Data Product Attributes
When applying product management to data products, you're essentially focusing on data management and governance at every stage of the product lifecycle, with the ultimate goal of meeting the needs of data users.
Dehghani outlines the following attributes for data products to ensure optimal use:
- Findable: The data product must be easy to find by both humans and machines via a well-structured catalog or metadata register.
- Addressable: The data product must be accessible to the user with clear instructions.
- Reliable: The data product must be accurate and consistent, with mechanisms in place to ensure quality and integrity.
- Self-describing: The data product should include clear metadata and documentation that explains its content and use, making it reusable.
- Interoperable: The data product must use standardized formats and interfaces to work seamlessly with other systems and data.
- Secure: The data product must be protected through measures like encryption or access control to prevent unauthorized access.
The ownership of data products and the responsibility to meet the above attributes should rest with the areas where they are created. That’s where the most domain knowledge exists to make the most informed decisions. This aligns well with a federated decision-making strategy. Formalizing this allows for better responses to user needs and maximizes the intrinsic value of the data product.
Using a Data Product
The use of a data product can vary greatly and, like any other product, depends on the needs of different customers. This makes the "optimized for use" aspect (see Dehghani's definition) particularly complex. For example, an internal user may use the dataset for a dashboard, while an external user may want the same dataset to benchmark organizations. Both users, and possibly many others, may have different requirements and expectations for the optimal use of the dataset.
To manage this complexity, you can compare your data product to a manufactured car. Do you produce a standard car that meets general requirements and expectations, or do you offer a customized solution? Both approaches have their pros and cons: a standard solution is more efficient, while customization requires more effort for each customer, justifying a higher price. This is a matter of cost calculation, which can then be translated into a price for external customers. For internal customers, the data product can be treated as a "service," with agreements made about what is realistic and achievable.
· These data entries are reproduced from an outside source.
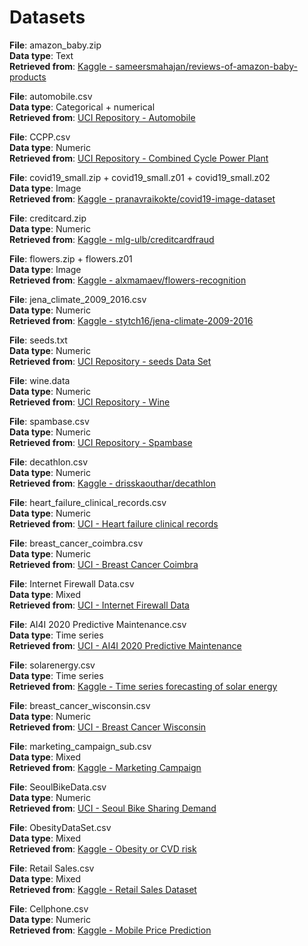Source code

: # Datasets

__File__:  amazon_baby.zip <br/>
__Data type__: Text <br/>
__Retrieved from__: [Kaggle - sameersmahajan/reviews-of-amazon-baby-products](https://www.kaggle.com/sameersmahajan/reviews-of-amazon-baby-products)

__File__:  automobile.csv <br/>
__Data type__: Categorical + numerical <br/>
__Retrieved from__: [UCI Repository - Automobile](https://archive.ics.uci.edu/ml/datasets/Automobile)

__File__:  CCPP.csv <br/>
__Data type__: Numeric <br/>
__Retrieved from__: [UCI Repository - Combined Cycle Power Plant](https://archive.ics.uci.edu/ml/datasets/Combined+Cycle+Power+Plant)

__File__:  covid19_small.zip + covid19_small.z01 + covid19_small.z02 <br/>
__Data type__: Image <br/>
__Retrieved from__: [Kaggle - pranavraikokte/covid19-image-dataset](https://www.kaggle.com/pranavraikokte/covid19-image-dataset)

__File__:  creditcard.zip <br/>
__Data type__: Numeric <br/>
__Retrieved from__: [Kaggle - mlg-ulb/creditcardfraud](https://www.kaggle.com/mlg-ulb/creditcardfraud)

__File__:  flowers.zip + flowers.z01 <br/>
__Data type__: Image <br/>
__Retrieved from__: [Kaggle - alxmamaev/flowers-recognition](https://www.kaggle.com/alxmamaev/flowers-recognition)

__File__: jena_climate_2009_2016.csv <br/>
__Data type__: Numeric <br/>
__Retrieved from__: [Kaggle - stytch16/jena-climate-2009-2016](https://www.kaggle.com/stytch16/jena-climate-2009-2016)

__File__: seeds.txt <br/>
__Data type__: Numeric <br/>
__Retrieved from__: [UCI Repository - seeds Data Set](https://archive.ics.uci.edu/ml/datasets/seeds)

__File__: wine.data <br/>
__Data type__: Numeric <br/>
__Retrieved from__: [UCI Repository - Wine](https://archive.ics.uci.edu/dataset/109/wine)

__File__: spambase.csv <br/>
__Data type__: Numeric <br/>
__Retrieved from__: [UCI Repository - Spambase](https://archive.ics.uci.edu/dataset/94/spambase)

__File__: decathlon.csv <br/>
__Data type__: Numeric <br/>
__Retrieved from__: [Kaggle - drisskaouthar/decathlon](https://www.kaggle.com/datasets/drisskaouthar/decathlon)

__File__: heart_failure_clinical_records.csv <br/>
__Data type__: Numeric <br/>
__Retrieved from__: [UCI - Heart failure clinical records](https://archive.ics.uci.edu/dataset/519/heart+failure+clinical+records)

__File__: breast_cancer_coimbra.csv <br/>
__Data type__: Numeric <br/>
__Retrieved from__: [UCI - Breast Cancer Coimbra](https://archive.ics.uci.edu/dataset/451/breast+cancer+coimbra)

__File__: Internet Firewall Data.csv <br/>
__Data type__: Mixed <br/>
__Retrieved from__: [UCI - Internet Firewall Data](https://archive.ics.uci.edu/dataset/542/internet+firewall+data)

__File__: AI4I 2020 Predictive Maintenance.csv <br/>
__Data type__: Time series <br/>
__Retrieved from__: [UCI - AI4I 2020 Predictive Maintenance](https://archive.ics.uci.edu/dataset/601/ai4i+2020+predictive+maintenance+dataset)

__File__: solarenergy.csv <br/>
__Data type__: Time series <br/>
__Retrieved from__: [Kaggle - Time series forecasting of solar energy](https://www.kaggle.com/datasets/chaitanyakumar12/time-series-forecasting-of-solar-energy)

__File__: breast_cancer_wisconsin.csv <br/>
__Data type__: Numeric <br/>
__Retrieved from__: [UCI - Breast Cancer Wisconsin](https://archive.ics.uci.edu/dataset/15/breast+cancer+wisconsin+original)

__File__: marketing_campaign_sub.csv <br/>
__Data type__: Mixed <br/>
__Retrieved from__: [Kaggle - Marketing Campaign](https://www.kaggle.com/datasets/rodsaldanha/arketing-campaign/data)

__File__: SeoulBikeData.csv <br/>
__Data type__: Numeric <br/>
__Retrieved from__: [UCI - Seoul Bike Sharing Demand](https://archive.ics.uci.edu/dataset/560/seoul+bike+sharing+demand)

__File__: ObesityDataSet.csv <br/>
__Data type__: Mixed <br/>
__Retrieved from__: [Kaggle - Obesity or CVD risk](https://www.kaggle.com/datasets/aravindpcoder/obesity-or-cvd-risk-classifyregressorcluster)

__File__: Retail Sales.csv <br/>
__Data type__: Mixed <br/>
__Retrieved from__: [Kaggle - Retail Sales Dataset](https://www.kaggle.com/datasets/najir0123/retail-sales-dataset)

__File__: Cellphone.csv <br/>
__Data type__: Numeric <br/>
__Retrieved from__: [Kaggle - Mobile Price Prediction](https://www.kaggle.com/datasets/mohannapd/mobile-price-prediction)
The Data Process of a Data Product
To see data as a product, it's crucial to make the process of creating the data product transparent. A process is defined as "a series of actions or steps taken to achieve a specific goal" (Tempelman & Schildmeijer, authors of Lean & Six Sigma in Practice). The data product process involves the various steps needed to achieve the ultimate goal: an optimized-for-use dataset. We previously established that this is achieved when a data product is findable, addressable, reliable, self-describing, interoperable, and secure. To realize this, you either follow an operational process or a development process. If the product already exists in the catalog (a central storage point with metadata about the datasets), similar to an existing product in a store, you're dealing with operational process steps such as generating, editing, and making datasets available. If it’s a new product, you go through different steps, such as defining and modeling datasets to meet new needs. This falls under product development, where you must carefully inquire about requirements and make agreements on product attributes like latency, security, privacy, and quality. These agreements can be recorded in a Service Level Agreement (SLA), a contract outlining the terms between provider and customer. The result is a new product in the catalog, which is then made available to the customer through the operational process.